#### [WHAT YOU WILL DO]
In the lines below, look for "seconds". Copy each line where it appears.

#### [MATERIAL PROVIDED]
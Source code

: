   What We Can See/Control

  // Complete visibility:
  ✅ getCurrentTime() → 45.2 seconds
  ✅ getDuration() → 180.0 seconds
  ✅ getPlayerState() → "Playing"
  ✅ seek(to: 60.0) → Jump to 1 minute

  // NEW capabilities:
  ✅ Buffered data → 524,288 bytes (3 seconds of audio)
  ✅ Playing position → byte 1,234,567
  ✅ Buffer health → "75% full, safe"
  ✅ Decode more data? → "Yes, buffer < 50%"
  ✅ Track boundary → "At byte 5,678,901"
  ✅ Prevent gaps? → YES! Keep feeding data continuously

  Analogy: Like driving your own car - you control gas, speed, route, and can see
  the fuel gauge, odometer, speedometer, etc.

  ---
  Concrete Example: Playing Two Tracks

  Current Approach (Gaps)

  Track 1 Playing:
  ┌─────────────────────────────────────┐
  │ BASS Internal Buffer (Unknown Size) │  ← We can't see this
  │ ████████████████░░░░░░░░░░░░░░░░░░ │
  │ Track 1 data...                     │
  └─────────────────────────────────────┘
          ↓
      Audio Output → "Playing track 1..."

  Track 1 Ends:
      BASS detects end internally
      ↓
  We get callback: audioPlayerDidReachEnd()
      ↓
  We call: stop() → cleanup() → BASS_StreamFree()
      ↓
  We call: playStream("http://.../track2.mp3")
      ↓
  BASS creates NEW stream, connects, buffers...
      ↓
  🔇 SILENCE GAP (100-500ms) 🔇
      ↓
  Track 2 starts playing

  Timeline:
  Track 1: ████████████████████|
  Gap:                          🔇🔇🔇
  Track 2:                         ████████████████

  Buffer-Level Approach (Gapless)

#### [EXERCISE SOLUTION]
  ✅ getCurrentTime() → 45.2 seconds
  ✅ getDuration() → 180.0 seconds
  ✅ Buffered data → 524,288 bytes (3 seconds of audio)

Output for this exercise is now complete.